The histogram shows clearly the modal group of the data. It is often a very quick way of finding the modal group of a certain data, but it cannot give an exact value, so to calculate the mode I used the formula which gives a more precise answer. The box-and-whisker plot works just as well as the cumulative frequency graph. However, before drawing the box-and-whisker plot, the median, the lower and the upper quartiles must be worked out. Otherwise, the quartiles and the median can be just read off from the cumulative frequency graph. Both ways of presenting the data are just as good, as long as the calculations are done before drawing the box-and-whisker plot. From the cumulative frequency curve, I can also work out the percentage of the data that lies within the range called “mean ± 2 standard deviation”. This range is to show how the data is spreaded out about the mean, and from that I can also calculate the percentage of the data that falls into the category of outlier.
When grouping the data, I have used two methods. One is using a Tally Chart and the other one is using a Stem and Leaf diagram. Both methods are a quick way of grouping data, but the stem and leaf diagram seems to be more useful because the original values are not lost when the data is grouped. I have chosen to use these two different methods because they show me the advantages and the disadvantages within them. In comparison, using the stem and leaf diagram is just slightly more time consuming than using the tally chart. That’s because that figures have to be noted down and best to place them in order so that it would seem more logical.
Evaluation:-
Although the data is collected in a large quantity, but the values of which seem to be very small and crowded together. This would affect the values of the mean, the median, the mode and the interquartile range. The data takes in an account of a wide range of birds’ species, however, the data happens to be restricted to small measurements. Therefore the mean, median and the mode cannot represent the average body measurement of birds in the world. However, they can represent the average body measurement of birds that are within the height of 10-90cm and the wing-spans’ length of 10-90cm.

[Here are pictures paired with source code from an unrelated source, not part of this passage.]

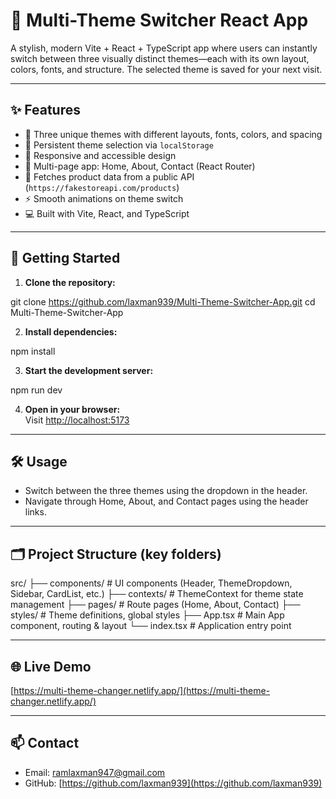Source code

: # 🎨 Multi-Theme Switcher React App

A stylish, modern Vite + React + TypeScript app where users can instantly switch between three visually distinct themes—each with its own layout, colors, fonts, and structure. The selected theme is saved for your next visit.

---

## ✨ Features

- 🔁 Three unique themes with different layouts, fonts, colors, and spacing  
- 💾 Persistent theme selection via `localStorage`  
- 📱 Responsive and accessible design  
- 🧭 Multi-page app: Home, About, Contact (React Router)  
- 🔗 Fetches product data from a public API (`https://fakestoreapi.com/products`)  
- ⚡ Smooth animations on theme switch  
- 💻 Built with Vite, React, and TypeScript  

---

## 🚀 Getting Started

1. **Clone the repository:**

git clone https://github.com/laxman939/Multi-Theme-Switcher-App.git
cd Multi-Theme-Switcher-App

2. **Install dependencies:**

npm install

3. **Start the development server:**

npm run dev

4. **Open in your browser:**  
Visit [http://localhost:5173](http://localhost:5173)  

---

## 🛠️ Usage

- Switch between the three themes using the dropdown in the header.  
- Navigate through Home, About, and Contact pages using the header links.

---

## 🗂️ Project Structure (key folders)

src/
├── components/ # UI components (Header, ThemeDropdown, Sidebar, CardList, etc.)
├── contexts/ # ThemeContext for theme state management
├── pages/ # Route pages (Home, About, Contact)
├── styles/ # Theme definitions, global styles
├── App.tsx # Main App component, routing & layout
└── index.tsx # Application entry point

---

## 🌐 Live Demo

[https://multi-theme-changer.netlify.app/](https://multi-theme-changer.netlify.app/)

---

## 📫 Contact

- Email: ramlaxman947@gmail.com  
- GitHub: [https://github.com/laxman939](https://github.com/laxman939)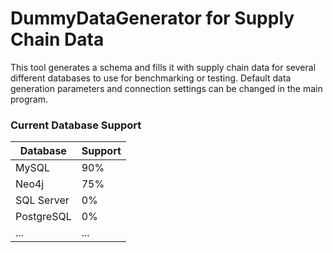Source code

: # DummyDataGenerator for Supply Chain Data

This tool generates a schema and fills it with supply chain data for several different databases to use for benchmarking or testing. 
Default data generation parameters and connection settings can be changed in the main program.

### Current Database Support
Database | Support
--- | ---
MySQL | 90%
Neo4j | 75%
SQL Server | 0%
PostgreSQL | 0%
... | ...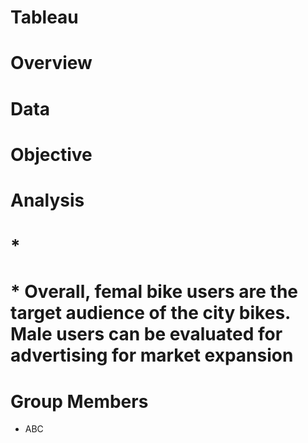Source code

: # Tableau
# Overview
# Data
# Objective
# Analysis
# * 
# * Overall, femal bike users are the target audience of the city bikes. Male users can be  evaluated for advertising for market expansion
# Group Members
- ABC
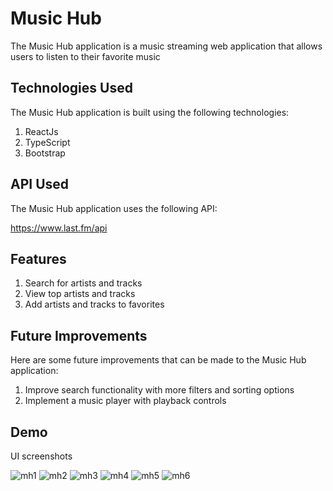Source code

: 
# Music Hub

The Music Hub application is a music streaming web application that allows users to listen to their favorite music


## Technologies Used 

The Music Hub application is built using the following technologies:

1) ReactJs
2) TypeScript
3) Bootstrap
## API Used

The Music Hub application uses the following API:

https://www.last.fm/api
## Features

1) Search for artists and tracks
2) View top artists and tracks
3) Add artists and tracks to favorites


## Future Improvements

Here are some future improvements that can be made to the Music Hub application:

1) Improve search functionality with more filters and sorting options
2) Implement a music player with playback controls

## Demo

UI screenshots

![mh1](https://user-images.githubusercontent.com/123321862/235454198-15e49caf-f9fd-46d6-89db-ca1f472d3300.png)
![mh2](https://user-images.githubusercontent.com/123321862/235454208-729f6c2e-71fc-4e64-b993-570692d242b0.png)
![mh3](https://user-images.githubusercontent.com/123321862/235454214-c057b054-86a2-494c-ac2d-79cb4fd7c184.png)
![mh4](https://user-images.githubusercontent.com/123321862/235454221-7cdc0740-f662-4cc1-abae-703756df71cc.png)
![mh5](https://user-images.githubusercontent.com/123321862/235454228-190712ec-3e73-43bd-b792-09476706d166.png)
![mh6](https://user-images.githubusercontent.com/123321862/235454236-ddeb32be-c1db-4244-bd6a-61dbf9572cd3.png)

Although the data is selected randomly from the three different reference books, but the data still has a restriction ( limited to small values) within itself. If I have to do this investigation once more, when I am collecting the data, I will ensure that it includes a wide range of measurements so that it can be a representative of most of the birds in the world. Apart from that, I will also look into other reference books about birds that are from all over the world; rather than only just the books that include the birds in Europe, the Middle East and North Africa. In this way, I may be able to get more data of different birds and their body measurements will vary more. The calculations that are using this data can be more of a representative of the averages of the birds from all over the world.
If the data is of a wider range, I can calculate it to see if it is a binomial distribution
or not. It can also help me to carry out a hypothesis testing for the binomial distribution. Pie charts can also be drawn to present the data if it has a wide range of measurements ( in terms of the height of the birds and the length of the birds’ wing-span ). The probability of a certain event occurring can also be calculated and compares to the probability that is calculated using the data that I have got now.
Personally, I am quite interested in birds and this investigation can help me to increase my knowledge of this subject and therefore I can have a deeper understanding about different species of birds in the world.